La cocina nunca estuvo tan de moda como ahora. Las listas de espera por una plaza en las escuelas se alargan y las edades de los interesados disminuyen. ¿Has probado llevar a tu hijo a la cocina? Yo sí he probado y te puedo decir que se puede pasar un buen rato cocinando con ellos.
Desde muy chiquitita a mí hija siempre le ha gustado aliñar y rebozar los filetes, preparar un bizcocho, una tarta, hacer galletas, pero su tesón realmente es hacer la mousse de chocolate. Le sale para ¡chuparse los dedos! El arte de la cocina ha llegado para los niños como se tratara de un juego divertido y placentero.
Las vacaciones, sean de verano o de invierno, son un buen momento para que el niño dé sus primeros pasos en la cocina.

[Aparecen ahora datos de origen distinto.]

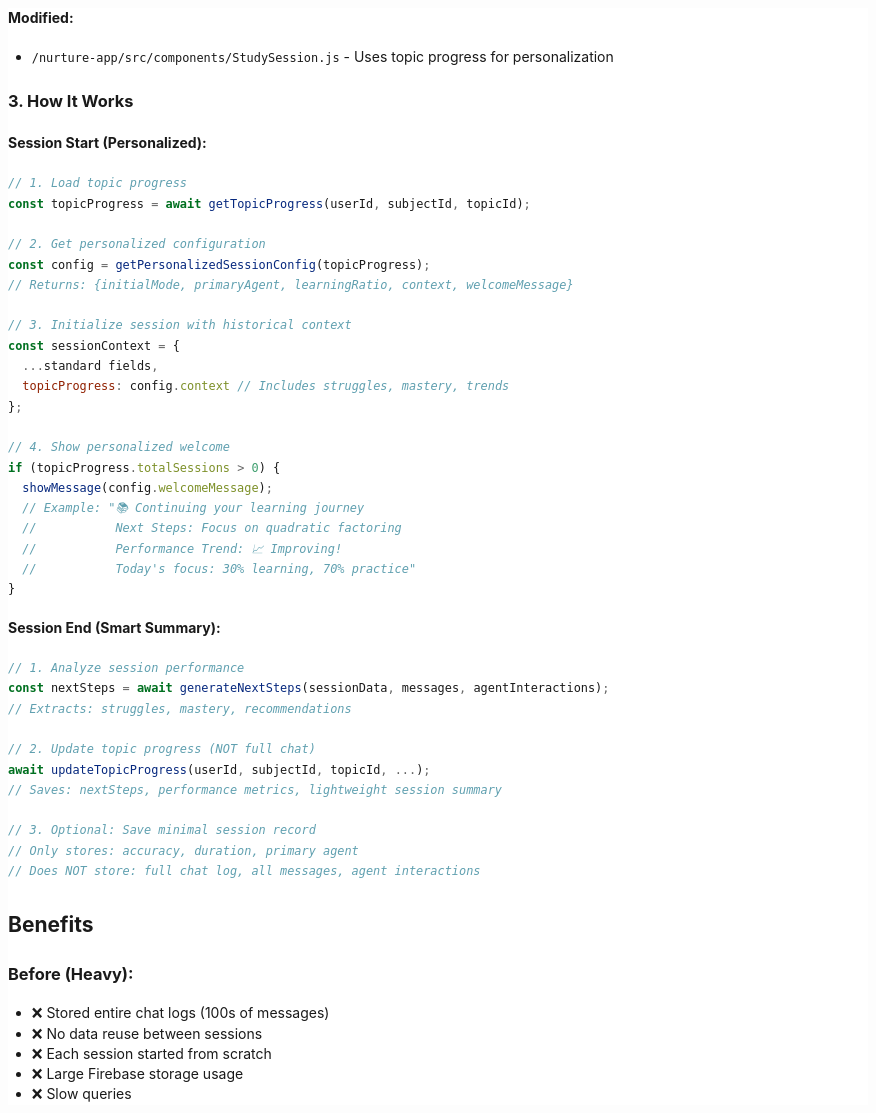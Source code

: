 #### Modified:
- `/nurture-app/src/components/StudySession.js` - Uses topic progress for personalization

### 3. How It Works

#### Session Start (Personalized):
```javascript
// 1. Load topic progress
const topicProgress = await getTopicProgress(userId, subjectId, topicId);

// 2. Get personalized configuration
const config = getPersonalizedSessionConfig(topicProgress);
// Returns: {initialMode, primaryAgent, learningRatio, context, welcomeMessage}

// 3. Initialize session with historical context
const sessionContext = {
  ...standard fields,
  topicProgress: config.context // Includes struggles, mastery, trends
};

// 4. Show personalized welcome
if (topicProgress.totalSessions > 0) {
  showMessage(config.welcomeMessage);
  // Example: "📚 Continuing your learning journey
  //           Next Steps: Focus on quadratic factoring
  //           Performance Trend: 📈 Improving!
  //           Today's focus: 30% learning, 70% practice"
}
```

#### Session End (Smart Summary):
```javascript
// 1. Analyze session performance
const nextSteps = await generateNextSteps(sessionData, messages, agentInteractions);
// Extracts: struggles, mastery, recommendations

// 2. Update topic progress (NOT full chat)
await updateTopicProgress(userId, subjectId, topicId, ...);
// Saves: nextSteps, performance metrics, lightweight session summary

// 3. Optional: Save minimal session record
// Only stores: accuracy, duration, primary agent
// Does NOT store: full chat log, all messages, agent interactions
```

## Benefits

### Before (Heavy):
- ❌ Stored entire chat logs (100s of messages)
- ❌ No data reuse between sessions
- ❌ Each session started from scratch
- ❌ Large Firebase storage usage
- ❌ Slow queries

No existe una edad más o menos adecuada para ello. Cuando notes que tu hijo ya tenga la habilidad suficiente en sus manos para manipular los alimentos, es el momento ideal para introducirlo en el mundo culinario. Además, el estar en contacto con los alimentos, le animará a probarlos y a consumirlos. Enseñar a cocinar es un buen camino para estimular y enseñar los hábitos alimentarios a los niños. En la cocina no solo se prepara la comida y se la come, también se educa y se aprende. La cocina es una necesidad pero también una tradición, una costumbre que deberíamos pasar a los niños, disfrutarla con ellos y enseñarles a cuidarse y a que hagan una saludable alimentación. Alimentarse bien es tener una buena calidad de vida. Dar valor a los alimentos es una base sólida de una correcta nutrición.